▸ **Exercise description**: Please retype the records that appear below, exactly and in full.

▸ **Data to use**:
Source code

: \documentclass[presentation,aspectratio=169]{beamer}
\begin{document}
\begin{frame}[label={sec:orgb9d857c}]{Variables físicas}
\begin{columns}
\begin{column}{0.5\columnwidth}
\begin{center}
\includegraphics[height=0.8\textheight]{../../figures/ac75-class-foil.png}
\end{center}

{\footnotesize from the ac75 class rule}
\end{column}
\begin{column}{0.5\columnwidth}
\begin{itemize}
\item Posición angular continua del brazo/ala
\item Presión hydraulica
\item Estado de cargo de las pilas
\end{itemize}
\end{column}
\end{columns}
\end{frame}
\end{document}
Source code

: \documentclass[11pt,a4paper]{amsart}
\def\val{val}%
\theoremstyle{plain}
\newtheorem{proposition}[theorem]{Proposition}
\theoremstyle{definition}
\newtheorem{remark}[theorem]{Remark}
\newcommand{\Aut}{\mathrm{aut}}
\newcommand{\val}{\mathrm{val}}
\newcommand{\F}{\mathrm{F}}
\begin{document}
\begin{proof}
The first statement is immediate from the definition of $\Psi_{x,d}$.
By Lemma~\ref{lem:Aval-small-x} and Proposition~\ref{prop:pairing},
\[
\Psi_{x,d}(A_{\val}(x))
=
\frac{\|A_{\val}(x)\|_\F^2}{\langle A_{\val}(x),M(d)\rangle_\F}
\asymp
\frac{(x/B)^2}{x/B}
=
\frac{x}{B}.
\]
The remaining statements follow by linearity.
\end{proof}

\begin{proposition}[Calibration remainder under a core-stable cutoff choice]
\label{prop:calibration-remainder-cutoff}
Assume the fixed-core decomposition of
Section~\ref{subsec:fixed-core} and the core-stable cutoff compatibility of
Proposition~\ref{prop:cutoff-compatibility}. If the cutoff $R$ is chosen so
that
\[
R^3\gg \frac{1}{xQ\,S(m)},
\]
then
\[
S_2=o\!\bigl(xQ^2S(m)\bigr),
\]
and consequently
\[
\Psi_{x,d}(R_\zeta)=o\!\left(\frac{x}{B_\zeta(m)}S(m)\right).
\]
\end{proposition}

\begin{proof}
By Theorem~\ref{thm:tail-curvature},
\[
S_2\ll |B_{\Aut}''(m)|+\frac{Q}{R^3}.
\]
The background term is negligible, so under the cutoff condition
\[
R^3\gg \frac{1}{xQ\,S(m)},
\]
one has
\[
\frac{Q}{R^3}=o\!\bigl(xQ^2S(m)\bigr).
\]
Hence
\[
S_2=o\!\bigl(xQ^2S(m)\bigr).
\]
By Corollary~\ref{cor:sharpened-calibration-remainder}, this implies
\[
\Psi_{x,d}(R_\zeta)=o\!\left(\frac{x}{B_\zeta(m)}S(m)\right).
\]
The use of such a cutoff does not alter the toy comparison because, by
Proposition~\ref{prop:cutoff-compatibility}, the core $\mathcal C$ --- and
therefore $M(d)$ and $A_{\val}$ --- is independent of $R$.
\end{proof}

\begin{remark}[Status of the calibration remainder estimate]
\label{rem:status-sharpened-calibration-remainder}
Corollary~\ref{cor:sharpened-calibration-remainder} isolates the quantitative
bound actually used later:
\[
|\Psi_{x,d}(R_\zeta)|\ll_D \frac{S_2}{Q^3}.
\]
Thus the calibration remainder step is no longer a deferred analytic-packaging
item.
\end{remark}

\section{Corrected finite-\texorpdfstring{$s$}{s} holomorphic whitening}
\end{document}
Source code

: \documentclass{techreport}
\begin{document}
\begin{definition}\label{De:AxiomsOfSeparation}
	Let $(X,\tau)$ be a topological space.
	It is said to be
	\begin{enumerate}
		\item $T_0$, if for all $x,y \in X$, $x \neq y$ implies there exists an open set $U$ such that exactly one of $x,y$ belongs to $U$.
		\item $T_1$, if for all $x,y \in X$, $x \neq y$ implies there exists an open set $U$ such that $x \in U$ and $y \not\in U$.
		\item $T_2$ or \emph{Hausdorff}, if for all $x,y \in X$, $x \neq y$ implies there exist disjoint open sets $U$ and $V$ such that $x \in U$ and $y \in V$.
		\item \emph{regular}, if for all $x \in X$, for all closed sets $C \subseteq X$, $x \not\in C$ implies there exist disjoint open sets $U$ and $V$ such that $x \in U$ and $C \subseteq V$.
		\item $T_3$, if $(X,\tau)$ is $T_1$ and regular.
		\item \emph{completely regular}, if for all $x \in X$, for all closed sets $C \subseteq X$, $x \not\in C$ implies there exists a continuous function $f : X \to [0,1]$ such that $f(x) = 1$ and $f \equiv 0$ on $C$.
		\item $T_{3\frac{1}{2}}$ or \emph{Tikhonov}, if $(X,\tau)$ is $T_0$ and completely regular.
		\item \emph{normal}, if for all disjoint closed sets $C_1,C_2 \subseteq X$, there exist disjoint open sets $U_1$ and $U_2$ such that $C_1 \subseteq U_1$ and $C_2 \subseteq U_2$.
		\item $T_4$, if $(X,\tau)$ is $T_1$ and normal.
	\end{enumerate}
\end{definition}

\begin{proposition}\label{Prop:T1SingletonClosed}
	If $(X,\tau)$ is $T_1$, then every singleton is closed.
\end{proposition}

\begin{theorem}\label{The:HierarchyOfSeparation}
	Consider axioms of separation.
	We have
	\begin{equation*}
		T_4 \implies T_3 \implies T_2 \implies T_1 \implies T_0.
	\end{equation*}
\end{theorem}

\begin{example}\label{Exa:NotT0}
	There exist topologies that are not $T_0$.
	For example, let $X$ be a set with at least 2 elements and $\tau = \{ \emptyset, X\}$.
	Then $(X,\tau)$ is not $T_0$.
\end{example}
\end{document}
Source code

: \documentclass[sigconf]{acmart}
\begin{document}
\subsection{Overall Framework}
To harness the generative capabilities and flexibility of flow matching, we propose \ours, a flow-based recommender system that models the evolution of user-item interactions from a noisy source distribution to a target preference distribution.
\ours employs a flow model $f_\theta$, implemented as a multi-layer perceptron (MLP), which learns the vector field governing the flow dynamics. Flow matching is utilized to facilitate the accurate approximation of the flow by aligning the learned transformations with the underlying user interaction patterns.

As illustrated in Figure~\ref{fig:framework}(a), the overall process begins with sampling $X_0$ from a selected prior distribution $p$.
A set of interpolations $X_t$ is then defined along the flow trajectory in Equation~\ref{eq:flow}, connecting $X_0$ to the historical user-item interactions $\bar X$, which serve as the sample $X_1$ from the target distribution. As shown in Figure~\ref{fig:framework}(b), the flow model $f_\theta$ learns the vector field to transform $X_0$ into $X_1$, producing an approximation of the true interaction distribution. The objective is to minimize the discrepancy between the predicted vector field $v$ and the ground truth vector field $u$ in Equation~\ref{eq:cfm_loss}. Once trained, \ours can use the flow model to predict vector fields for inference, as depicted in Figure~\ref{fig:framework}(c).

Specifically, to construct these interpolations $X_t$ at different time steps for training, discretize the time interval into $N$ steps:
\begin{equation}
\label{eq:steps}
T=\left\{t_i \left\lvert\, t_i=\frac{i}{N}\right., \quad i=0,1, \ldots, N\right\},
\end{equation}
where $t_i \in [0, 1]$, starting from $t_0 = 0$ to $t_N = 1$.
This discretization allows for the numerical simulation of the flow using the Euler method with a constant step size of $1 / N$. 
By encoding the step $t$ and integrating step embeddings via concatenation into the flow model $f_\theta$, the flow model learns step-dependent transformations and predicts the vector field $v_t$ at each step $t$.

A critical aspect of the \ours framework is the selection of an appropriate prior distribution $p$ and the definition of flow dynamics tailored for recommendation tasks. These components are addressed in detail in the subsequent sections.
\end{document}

▸ **Response for this exercise**:
Source code

: \documentclass[presentation,aspectratio=169]{beamer}
\begin{document}
\begin{frame}[label={sec:orgb9d857c}]{Variables físicas}
\begin{columns}
\begin{column}{0.5\columnwidth}
\begin{center}
\includegraphics[height=0.8\textheight]{../../figures/ac75-class-foil.png}
\end{center}

{\footnotesize from the ac75 class rule}
\end{column}
\begin{column}{0.5\columnwidth}
\begin{itemize}
\item Posición angular continua del brazo/ala
\item Presión hydraulica
\item Estado de cargo de las pilas
\end{itemize}
\end{column}
\end{columns}
\end{frame}
\end{document}
Source code

: \documentclass[11pt,a4paper]{amsart}
\def\val{val}%
\theoremstyle{plain}
\newtheorem{proposition}[theorem]{Proposition}
\theoremstyle{definition}
\newtheorem{remark}[theorem]{Remark}
\newcommand{\Aut}{\mathrm{aut}}
\newcommand{\val}{\mathrm{val}}
\newcommand{\F}{\mathrm{F}}
\begin{document}
\begin{proof}
The first statement is immediate from the definition of $\Psi_{x,d}$.
By Lemma~\ref{lem:Aval-small-x} and Proposition~\ref{prop:pairing},
\[
\Psi_{x,d}(A_{\val}(x))
=
\frac{\|A_{\val}(x)\|_\F^2}{\langle A_{\val}(x),M(d)\rangle_\F}
\asymp
\frac{(x/B)^2}{x/B}
=
\frac{x}{B}.
\]
The remaining statements follow by linearity.
\end{proof}

\begin{proposition}[Calibration remainder under a core-stable cutoff choice]
\label{prop:calibration-remainder-cutoff}
Assume the fixed-core decomposition of
Section~\ref{subsec:fixed-core} and the core-stable cutoff compatibility of
Proposition~\ref{prop:cutoff-compatibility}. If the cutoff $R$ is chosen so
that
\[
R^3\gg \frac{1}{xQ\,S(m)},
\]
then
\[
S_2=o\!\bigl(xQ^2S(m)\bigr),
\]
and consequently
\[
\Psi_{x,d}(R_\zeta)=o\!\left(\frac{x}{B_\zeta(m)}S(m)\right).
\]
\end{proposition}

\begin{proof}
By Theorem~\ref{thm:tail-curvature},
\[
S_2\ll |B_{\Aut}''(m)|+\frac{Q}{R^3}.
\]
The background term is negligible, so under the cutoff condition
\[
R^3\gg \frac{1}{xQ\,S(m)},
\]
one has
\[
\frac{Q}{R^3}=o\!\bigl(xQ^2S(m)\bigr).
\]
Hence
\[
S_2=o\!\bigl(xQ^2S(m)\bigr).
\]
By Corollary~\ref{cor:sharpened-calibration-remainder}, this implies
\[
\Psi_{x,d}(R_\zeta)=o\!\left(\frac{x}{B_\zeta(m)}S(m)\right).
\]
The use of such a cutoff does not alter the toy comparison because, by
Proposition~\ref{prop:cutoff-compatibility}, the core $\mathcal C$ --- and
therefore $M(d)$ and $A_{\val}$ --- is independent of $R$.
\end{proof}

\begin{remark}[Status of the calibration remainder estimate]
\label{rem:status-sharpened-calibration-remainder}
Corollary~\ref{cor:sharpened-calibration-remainder} isolates the quantitative
bound actually used later:
\[
|\Psi_{x,d}(R_\zeta)|\ll_D \frac{S_2}{Q^3}.
\]
Thus the calibration remainder step is no longer a deferred analytic-packaging
item.
\end{remark}

\section{Corrected finite-\texorpdfstring{$s$}{s} holomorphic whitening}
\end{document}
Source code

: \documentclass{techreport}
\begin{document}
\begin{definition}\label{De:AxiomsOfSeparation}
	Let $(X,\tau)$ be a topological space.
	It is said to be
	\begin{enumerate}
		\item $T_0$, if for all $x,y \in X$, $x \neq y$ implies there exists an open set $U$ such that exactly one of $x,y$ belongs to $U$.
		\item $T_1$, if for all $x,y \in X$, $x \neq y$ implies there exists an open set $U$ such that $x \in U$ and $y \not\in U$.
		\item $T_2$ or \emph{Hausdorff}, if for all $x,y \in X$, $x \neq y$ implies there exist disjoint open sets $U$ and $V$ such that $x \in U$ and $y \in V$.
		\item \emph{regular}, if for all $x \in X$, for all closed sets $C \subseteq X$, $x \not\in C$ implies there exist disjoint open sets $U$ and $V$ such that $x \in U$ and $C \subseteq V$.
		\item $T_3$, if $(X,\tau)$ is $T_1$ and regular.
		\item \emph{completely regular}, if for all $x \in X$, for all closed sets $C \subseteq X$, $x \not\in C$ implies there exists a continuous function $f : X \to [0,1]$ such that $f(x) = 1$ and $f \equiv 0$ on $C$.
		\item $T_{3\frac{1}{2}}$ or \emph{Tikhonov}, if $(X,\tau)$ is $T_0$ and completely regular.
		\item \emph{normal}, if for all disjoint closed sets $C_1,C_2 \subseteq X$, there exist disjoint open sets $U_1$ and $U_2$ such that $C_1 \subseteq U_1$ and $C_2 \subseteq U_2$.
		\item $T_4$, if $(X,\tau)$ is $T_1$ and normal.
	\end{enumerate}
\end{definition}

\begin{proposition}\label{Prop:T1SingletonClosed}
	If $(X,\tau)$ is $T_1$, then every singleton is closed.
\end{proposition}

\begin{theorem}\label{The:HierarchyOfSeparation}
	Consider axioms of separation.
	We have
	\begin{equation*}
		T_4 \implies T_3 \implies T_2 \implies T_1 \implies T_0.
	\end{equation*}
\end{theorem}

\begin{example}\label{Exa:NotT0}
	There exist topologies that are not $T_0$.
	For example, let $X$ be a set with at least 2 elements and $\tau = \{ \emptyset, X\}$.
	Then $(X,\tau)$ is not $T_0$.
\end{example}
\end{document}
Source code

: \documentclass[sigconf]{acmart}
\begin{document}
\subsection{Overall Framework}
To harness the generative capabilities and flexibility of flow matching, we propose \ours, a flow-based recommender system that models the evolution of user-item interactions from a noisy source distribution to a target preference distribution.
\ours employs a flow model $f_\theta$, implemented as a multi-layer perceptron (MLP), which learns the vector field governing the flow dynamics. Flow matching is utilized to facilitate the accurate approximation of the flow by aligning the learned transformations with the underlying user interaction patterns.

As illustrated in Figure~\ref{fig:framework}(a), the overall process begins with sampling $X_0$ from a selected prior distribution $p$.
A set of interpolations $X_t$ is then defined along the flow trajectory in Equation~\ref{eq:flow}, connecting $X_0$ to the historical user-item interactions $\bar X$, which serve as the sample $X_1$ from the target distribution. As shown in Figure~\ref{fig:framework}(b), the flow model $f_\theta$ learns the vector field to transform $X_0$ into $X_1$, producing an approximation of the true interaction distribution. The objective is to minimize the discrepancy between the predicted vector field $v$ and the ground truth vector field $u$ in Equation~\ref{eq:cfm_loss}. Once trained, \ours can use the flow model to predict vector fields for inference, as depicted in Figure~\ref{fig:framework}(c).

Specifically, to construct these interpolations $X_t$ at different time steps for training, discretize the time interval into $N$ steps:
\begin{equation}
\label{eq:steps}
T=\left\{t_i \left\lvert\, t_i=\frac{i}{N}\right., \quad i=0,1, \ldots, N\right\},
\end{equation}
where $t_i \in [0, 1]$, starting from $t_0 = 0$ to $t_N = 1$.
This discretization allows for the numerical simulation of the flow using the Euler method with a constant step size of $1 / N$. 
By encoding the step $t$ and integrating step embeddings via concatenation into the flow model $f_\theta$, the flow model learns step-dependent transformations and predicts the vector field $v_t$ at each step $t$.

A critical aspect of the \ours framework is the selection of an appropriate prior distribution $p$ and the definition of flow dynamics tailored for recommendation tasks. These components are addressed in detail in the subsequent sections.
\end{document}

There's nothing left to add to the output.